Acne, rosacea, atopic dermatitis or seborrheic dermatitis make the skin more sensitive to irritants such as dyes, alcohol, perfumes, etc.

People who suffer from allergies are also more susceptible to sensitive skin.

Psychological factors

Psychological factors can trigger frequent skin hypersensitivity, being stress and lack of sleep the most important ones.

If these factors are accompanied by poor diets and low levels of hydration, the symptoms increase.

Skin protective functions

The skin’s hydrolipidic film, composed of water, fatty acids and lipids protects its surface.

Its slightly acid pH (about 5), protects the skin from bacteria and neutralizes alkaline agents such as soaps.

The stratum corneum is the physical barrier of the skin where lipids fill the spaces between the cells. Being permeable, it regulates fluid loss and penetration, and performs a key role in maintaining the hydration level of the skin to make it look soft and smooth.

All these processes are governed by enzymatic reactions and when the skin type is sensitive these processes are affected, deteriorating the natural barrier function and reducing the lipid synthesis.

As a result, the transepidermal water loss increases, and skin irritants find an easy way to penetrate into the skin layers.

Sensitive skin expressions

The following phenomena have been observed:

  • Reduction of the skin tolerance level.
  • Deterioration of the barrier function, increasing the transepidermal water loss.
  • Sensorineural activity disorders of the skin nerves.

It has been established that the trigger mechanism for sensitive skin is the abnormal penetration of irritants, due to impaired barrier function together with an acceleration of the nervous response.

This abnormal penetration is caused by an increase in the permeability of the stratum corneum, due to thinning thereof and to the impaired quality of intracellular lipids.

Consequently, there is a skin’s threshold tolerance decrease as the nerve endings protection are altered, increasing, therefore, the reactivity to irritants and exogenous agents.

Depending on the intensity of the symptoms, there are three degrees of sensitive skin:

``Extremely Sensitive Skin`` (dry or oily)
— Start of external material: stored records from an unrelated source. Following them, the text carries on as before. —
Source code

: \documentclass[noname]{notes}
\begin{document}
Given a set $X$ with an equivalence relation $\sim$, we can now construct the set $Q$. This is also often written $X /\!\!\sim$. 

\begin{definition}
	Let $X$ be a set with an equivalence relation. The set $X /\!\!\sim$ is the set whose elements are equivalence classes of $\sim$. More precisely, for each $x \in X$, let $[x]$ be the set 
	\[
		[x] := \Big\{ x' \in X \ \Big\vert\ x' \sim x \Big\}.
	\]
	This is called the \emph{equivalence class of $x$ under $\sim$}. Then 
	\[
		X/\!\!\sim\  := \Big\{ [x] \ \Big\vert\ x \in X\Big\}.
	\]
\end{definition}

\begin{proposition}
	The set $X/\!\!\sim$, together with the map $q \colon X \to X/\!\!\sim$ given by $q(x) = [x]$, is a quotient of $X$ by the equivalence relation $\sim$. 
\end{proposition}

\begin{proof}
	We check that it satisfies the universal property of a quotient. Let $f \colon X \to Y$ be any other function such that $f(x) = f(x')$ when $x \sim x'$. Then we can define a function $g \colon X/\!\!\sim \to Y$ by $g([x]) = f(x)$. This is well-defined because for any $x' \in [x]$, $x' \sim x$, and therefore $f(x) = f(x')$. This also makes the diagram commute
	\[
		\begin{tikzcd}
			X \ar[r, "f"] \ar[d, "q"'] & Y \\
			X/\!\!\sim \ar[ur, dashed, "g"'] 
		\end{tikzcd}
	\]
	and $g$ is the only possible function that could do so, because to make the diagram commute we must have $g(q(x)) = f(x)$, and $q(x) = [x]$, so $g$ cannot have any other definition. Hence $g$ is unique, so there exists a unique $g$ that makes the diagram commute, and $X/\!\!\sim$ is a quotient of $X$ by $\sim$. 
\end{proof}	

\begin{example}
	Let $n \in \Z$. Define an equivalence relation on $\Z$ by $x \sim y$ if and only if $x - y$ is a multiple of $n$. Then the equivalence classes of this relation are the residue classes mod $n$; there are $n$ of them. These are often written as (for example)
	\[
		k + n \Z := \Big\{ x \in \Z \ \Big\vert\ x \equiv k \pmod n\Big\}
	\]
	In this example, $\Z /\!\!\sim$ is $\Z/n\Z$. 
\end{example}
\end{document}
Which easily reacts to exogenous, endogenous and environmental factors.

Symptoms are severe and permanent with frequent psychological impact.

``Environmental Sensitive Skin``

Is usually fair and thin skin, reacts mainly to environmental factors such as heat and sudden temperature changes.

``Cosmetically Sensitive Skin``

Has mild sensitivity, primarily reacting to the application of certain cosmetic products.


Every treatment involves avoiding triggering agents. The applied cosmetics should have few ingredients and absence of sensitizers and irritants agents.

For prevention and aid the following guidelines are highly recommended:

  • Using very few cosmetics, always choosing those for sensitive skin.
  • Testing first time use cosmetics in the inner forearm before applying them. Evaluate possible adverse effects on the area for 24 hours after the test.
  • Free of perfumes and alcohol formulations. Some dyes may also cause adverse effects in people with sensitive skin.
  • Avoiding alkaline soaps.
  • Avoiding very frequent and high temperature showers.
  • Using soft texture moisturizers with ingredients that provide extra skin hydration.
  • Dry skin with soft touches, without rubbing.
  • In high temperature or air conditioning environments, apply moisturizer several times a day.
  • Using hygienic products with soft and non-irritating surfactants to avoid weakening the lipid layer of the skin.
  • Avoid physical and chemical exfoliating products, since they destroy the hydrolipidic film. Apply gentle moisturizing aftershave products..
  • Avoid products with alpha hydroxy acids (AHAs), retinol or tretinoin.
  • Stop using products that cause adverse reactions or discomfort when being applied.
  • Avoid sudden temperature changes, sun, heat and cold exposure. Do not sunbathe in the mid hours of the day and always apply sunscreen products. Avoid tanning lamps such as UV rays.
  • Limit alcohol consumption, coffee and spices.
  • Avoid smoking, since it produces harmful free radicals to the cellular structure of the skin.
  • Follow a balanced diet rich in antioxidants (Vitamins A, E and C).
  • Avoid stress and sleep the appropriate hours for every age.